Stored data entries
╔══

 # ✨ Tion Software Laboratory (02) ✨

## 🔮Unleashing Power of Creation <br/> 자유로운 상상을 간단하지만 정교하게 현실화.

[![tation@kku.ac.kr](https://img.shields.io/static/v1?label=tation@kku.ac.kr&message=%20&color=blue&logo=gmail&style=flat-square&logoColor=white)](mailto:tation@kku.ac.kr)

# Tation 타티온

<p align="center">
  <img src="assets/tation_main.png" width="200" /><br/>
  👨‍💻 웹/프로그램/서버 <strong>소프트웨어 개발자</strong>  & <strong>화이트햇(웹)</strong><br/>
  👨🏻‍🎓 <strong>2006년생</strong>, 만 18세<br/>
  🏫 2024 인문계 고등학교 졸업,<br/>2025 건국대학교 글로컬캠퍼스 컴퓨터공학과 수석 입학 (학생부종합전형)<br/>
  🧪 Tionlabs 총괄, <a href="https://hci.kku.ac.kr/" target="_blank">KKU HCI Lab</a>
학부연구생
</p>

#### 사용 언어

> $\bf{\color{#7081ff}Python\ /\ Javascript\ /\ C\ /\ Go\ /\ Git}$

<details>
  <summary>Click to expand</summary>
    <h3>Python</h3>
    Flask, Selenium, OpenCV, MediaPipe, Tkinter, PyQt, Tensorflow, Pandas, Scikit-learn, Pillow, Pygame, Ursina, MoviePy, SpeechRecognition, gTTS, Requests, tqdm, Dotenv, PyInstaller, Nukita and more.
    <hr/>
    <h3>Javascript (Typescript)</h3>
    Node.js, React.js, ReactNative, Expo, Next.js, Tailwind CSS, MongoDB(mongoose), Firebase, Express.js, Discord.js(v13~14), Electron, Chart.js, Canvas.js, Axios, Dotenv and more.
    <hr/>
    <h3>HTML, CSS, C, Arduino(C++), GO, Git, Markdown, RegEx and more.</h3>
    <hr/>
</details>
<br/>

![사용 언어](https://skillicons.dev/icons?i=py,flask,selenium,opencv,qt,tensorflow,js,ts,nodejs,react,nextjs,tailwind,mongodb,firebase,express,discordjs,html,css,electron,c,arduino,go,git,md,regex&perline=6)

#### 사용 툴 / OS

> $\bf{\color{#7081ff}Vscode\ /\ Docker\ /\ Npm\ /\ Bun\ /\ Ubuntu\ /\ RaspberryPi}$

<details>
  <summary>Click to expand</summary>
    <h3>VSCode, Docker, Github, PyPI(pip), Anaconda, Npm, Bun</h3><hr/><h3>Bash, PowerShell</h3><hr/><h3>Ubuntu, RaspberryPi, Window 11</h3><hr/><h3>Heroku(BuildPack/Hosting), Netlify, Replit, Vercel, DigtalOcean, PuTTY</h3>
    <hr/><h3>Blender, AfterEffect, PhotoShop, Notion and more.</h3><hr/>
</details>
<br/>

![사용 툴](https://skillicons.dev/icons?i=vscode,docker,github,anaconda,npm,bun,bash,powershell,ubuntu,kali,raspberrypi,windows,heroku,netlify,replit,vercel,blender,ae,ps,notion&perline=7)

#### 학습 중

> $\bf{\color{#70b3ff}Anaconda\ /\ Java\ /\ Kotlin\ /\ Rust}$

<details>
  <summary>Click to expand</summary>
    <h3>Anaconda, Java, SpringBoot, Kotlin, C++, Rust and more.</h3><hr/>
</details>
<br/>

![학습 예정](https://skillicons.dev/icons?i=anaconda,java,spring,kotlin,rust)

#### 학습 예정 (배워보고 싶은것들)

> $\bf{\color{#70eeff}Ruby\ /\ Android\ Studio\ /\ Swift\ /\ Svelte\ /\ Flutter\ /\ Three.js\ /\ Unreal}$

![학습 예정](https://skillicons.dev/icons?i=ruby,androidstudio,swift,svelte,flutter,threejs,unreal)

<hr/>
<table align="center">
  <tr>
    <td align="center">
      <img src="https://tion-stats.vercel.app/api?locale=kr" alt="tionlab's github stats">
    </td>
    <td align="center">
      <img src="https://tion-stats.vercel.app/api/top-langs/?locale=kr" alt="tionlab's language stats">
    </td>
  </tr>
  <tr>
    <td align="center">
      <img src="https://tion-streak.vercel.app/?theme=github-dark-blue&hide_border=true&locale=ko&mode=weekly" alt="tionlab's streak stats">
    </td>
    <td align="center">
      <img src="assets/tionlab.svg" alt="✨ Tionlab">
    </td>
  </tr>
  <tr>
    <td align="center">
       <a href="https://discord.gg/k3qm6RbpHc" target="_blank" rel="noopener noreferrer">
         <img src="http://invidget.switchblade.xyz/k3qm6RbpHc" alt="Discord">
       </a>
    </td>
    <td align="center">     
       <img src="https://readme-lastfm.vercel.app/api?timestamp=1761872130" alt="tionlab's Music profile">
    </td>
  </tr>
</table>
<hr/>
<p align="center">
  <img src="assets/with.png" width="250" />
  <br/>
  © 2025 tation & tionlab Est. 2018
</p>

╚══

A single number is the whole answer: the count of lines above that hold "width".

2